--- START ---

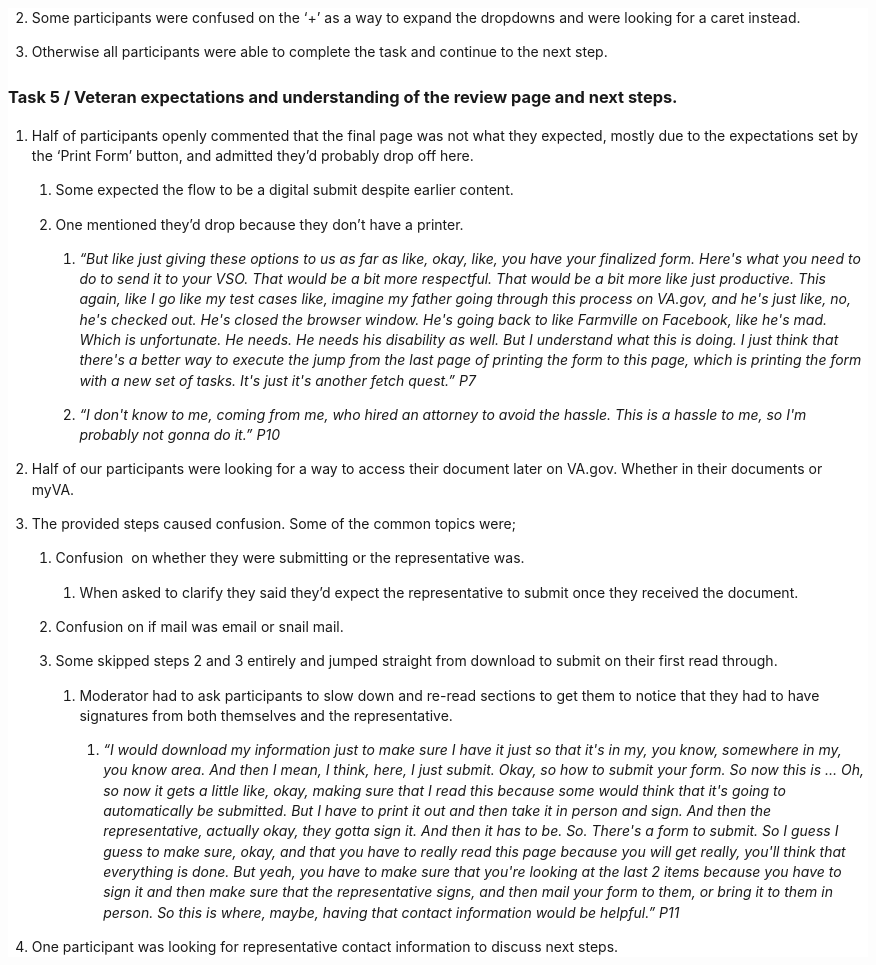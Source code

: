 2. Some participants were confused on the ‘+’ as a way to expand the dropdowns and were looking for a caret instead.

3. Otherwise all participants were able to complete the task and continue to the next step.


### Task 5 / Veteran expectations and understanding of the review page and next steps.

1. Half of participants openly commented that the final page was not what they expected, mostly due to the expectations set by the ‘Print Form’ button, and admitted they’d probably drop off here.

   1. Some expected the flow to be a digital submit despite earlier content.

   2. One mentioned they’d drop because they don’t have a printer.

      1. _“But like just giving these options to us as far as like, okay, like, you have your finalized form. Here's what you need to do to send it to your VSO. That would be a bit more respectful. That would be a bit more like just productive. This again, like I go like my test cases like, imagine my father going through this process on VA.gov, and he's just like, no, he's checked out. He's closed the browser window. He's going back to like Farmville on Facebook, like he's mad. Which is unfortunate. He needs. He needs his disability as well. But I understand what this is doing. I just think that there's a better way to execute the jump from the last page of printing the form to this page, which is printing the form with a new set of tasks. It's just it's another fetch quest.” P7_

      2. _“I don't know to me, coming from me, who hired an attorney to avoid the hassle. This is a hassle to me, so I'm probably not gonna do it.” P10_

2. Half of our participants were looking for a way to access their document later on VA.gov. Whether in their documents or myVA.

3. The provided steps caused confusion. Some of the common topics were;

   1. Confusion  on whether they were submitting or the representative was.

      1. When asked to clarify they said they’d expect the representative to submit once they received the document.

   2. Confusion on if mail was email or snail mail.

   3. Some skipped steps 2 and 3 entirely and jumped straight from download to submit on their first read through.

      1. Moderator had to ask participants to slow down and re-read sections to get them to notice that they had to have signatures from both themselves and the representative.

         1. _“I would download my information just to make sure I have it just so that it's in my, you know, somewhere in my, you know area. And then I mean, I think, here, I just submit. Okay, so how to submit your form. So now this is … Oh, so now it gets a little like, okay, making sure that I read this because some would think that it's going to automatically be submitted. But I have to print it out and then take it in person and sign. And then the representative, actually okay, they gotta sign it. And then it has to be. So. There's a form to submit. So I guess I guess to make sure, okay, and that you have to really read this page because you will get really, you'll think that everything is done. But yeah, you have to make sure that you're looking at the last 2 items because you have to sign it and then make sure that the representative signs, and then mail your form to them, or bring it to them in person. So this is where, maybe, having that contact information would be helpful.” P11_

4. One participant was looking for representative contact information to discuss next steps.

--- END ---

- [Exercise] Your answer should consist of the lines from the line with "1. When asked" to the line with "3. Some skipped" above, repeated exactly, both ends included.

- [Written answer]
      1. When asked to clarify they said they’d expect the representative to submit once they received the document.

   2. Confusion on if mail was email or snail mail.

   3. Some skipped steps 2 and 3 entirely and jumped straight from download to submit on their first read through.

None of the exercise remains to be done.